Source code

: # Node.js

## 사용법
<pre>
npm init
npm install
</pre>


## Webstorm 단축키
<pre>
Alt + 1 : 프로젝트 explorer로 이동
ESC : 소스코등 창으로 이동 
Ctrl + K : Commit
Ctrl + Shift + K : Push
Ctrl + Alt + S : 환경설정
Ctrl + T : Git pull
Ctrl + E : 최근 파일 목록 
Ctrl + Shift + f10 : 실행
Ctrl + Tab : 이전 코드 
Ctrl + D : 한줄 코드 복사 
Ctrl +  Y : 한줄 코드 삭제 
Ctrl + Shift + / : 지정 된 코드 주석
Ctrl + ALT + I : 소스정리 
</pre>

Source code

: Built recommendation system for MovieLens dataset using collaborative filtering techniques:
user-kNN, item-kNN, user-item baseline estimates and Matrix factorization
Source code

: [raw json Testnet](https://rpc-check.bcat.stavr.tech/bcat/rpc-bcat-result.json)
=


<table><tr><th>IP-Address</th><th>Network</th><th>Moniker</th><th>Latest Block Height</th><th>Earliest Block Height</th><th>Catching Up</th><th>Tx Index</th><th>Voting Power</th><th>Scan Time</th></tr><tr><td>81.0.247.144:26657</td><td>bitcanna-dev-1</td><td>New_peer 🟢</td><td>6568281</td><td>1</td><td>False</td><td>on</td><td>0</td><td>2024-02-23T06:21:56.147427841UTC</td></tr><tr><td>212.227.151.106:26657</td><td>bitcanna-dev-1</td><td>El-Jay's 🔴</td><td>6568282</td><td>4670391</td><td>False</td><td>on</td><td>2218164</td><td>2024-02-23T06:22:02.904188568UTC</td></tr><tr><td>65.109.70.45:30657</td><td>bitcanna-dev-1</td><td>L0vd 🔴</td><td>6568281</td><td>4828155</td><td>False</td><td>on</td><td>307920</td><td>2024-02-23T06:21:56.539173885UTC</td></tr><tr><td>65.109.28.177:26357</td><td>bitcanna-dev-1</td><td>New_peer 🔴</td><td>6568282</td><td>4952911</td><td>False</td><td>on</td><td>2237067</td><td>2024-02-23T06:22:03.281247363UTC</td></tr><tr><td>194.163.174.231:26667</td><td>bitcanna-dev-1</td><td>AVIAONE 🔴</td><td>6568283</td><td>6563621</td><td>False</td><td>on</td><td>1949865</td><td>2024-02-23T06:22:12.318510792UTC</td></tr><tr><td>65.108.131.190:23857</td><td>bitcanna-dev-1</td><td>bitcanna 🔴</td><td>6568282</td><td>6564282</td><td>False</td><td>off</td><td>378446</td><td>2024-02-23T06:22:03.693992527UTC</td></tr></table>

* _Work request_
Every record needs to be written out again, exactly as it was given.

* _Answer to this task_
Source code

: # Node.js

## 사용법
<pre>
npm init
npm install
</pre>


## Webstorm 단축키
<pre>
Alt + 1 : 프로젝트 explorer로 이동
ESC : 소스코등 창으로 이동 
Ctrl + K : Commit
Ctrl + Shift + K : Push
Ctrl + Alt + S : 환경설정
Ctrl + T : Git pull
Ctrl + E : 최근 파일 목록 
Ctrl + Shift + f10 : 실행
Ctrl + Tab : 이전 코드 
Ctrl + D : 한줄 코드 복사 
Ctrl +  Y : 한줄 코드 삭제 
Ctrl + Shift + / : 지정 된 코드 주석
Ctrl + ALT + I : 소스정리 
</pre>

Source code

: Built recommendation system for MovieLens dataset using collaborative filtering techniques:
user-kNN, item-kNN, user-item baseline estimates and Matrix factorization
Source code

: [raw json Testnet](https://rpc-check.bcat.stavr.tech/bcat/rpc-bcat-result.json)
=


<table><tr><th>IP-Address</th><th>Network</th><th>Moniker</th><th>Latest Block Height</th><th>Earliest Block Height</th><th>Catching Up</th><th>Tx Index</th><th>Voting Power</th><th>Scan Time</th></tr><tr><td>81.0.247.144:26657</td><td>bitcanna-dev-1</td><td>New_peer 🟢</td><td>6568281</td><td>1</td><td>False</td><td>on</td><td>0</td><td>2024-02-23T06:21:56.147427841UTC</td></tr><tr><td>212.227.151.106:26657</td><td>bitcanna-dev-1</td><td>El-Jay's 🔴</td><td>6568282</td><td>4670391</td><td>False</td><td>on</td><td>2218164</td><td>2024-02-23T06:22:02.904188568UTC</td></tr><tr><td>65.109.70.45:30657</td><td>bitcanna-dev-1</td><td>L0vd 🔴</td><td>6568281</td><td>4828155</td><td>False</td><td>on</td><td>307920</td><td>2024-02-23T06:21:56.539173885UTC</td></tr><tr><td>65.109.28.177:26357</td><td>bitcanna-dev-1</td><td>New_peer 🔴</td><td>6568282</td><td>4952911</td><td>False</td><td>on</td><td>2237067</td><td>2024-02-23T06:22:03.281247363UTC</td></tr><tr><td>194.163.174.231:26667</td><td>bitcanna-dev-1</td><td>AVIAONE 🔴</td><td>6568283</td><td>6563621</td><td>False</td><td>on</td><td>1949865</td><td>2024-02-23T06:22:12.318510792UTC</td></tr><tr><td>65.108.131.190:23857</td><td>bitcanna-dev-1</td><td>bitcanna 🔴</td><td>6568282</td><td>6564282</td><td>False</td><td>off</td><td>378446</td><td>2024-02-23T06:22:03.693992527UTC</td></tr></table>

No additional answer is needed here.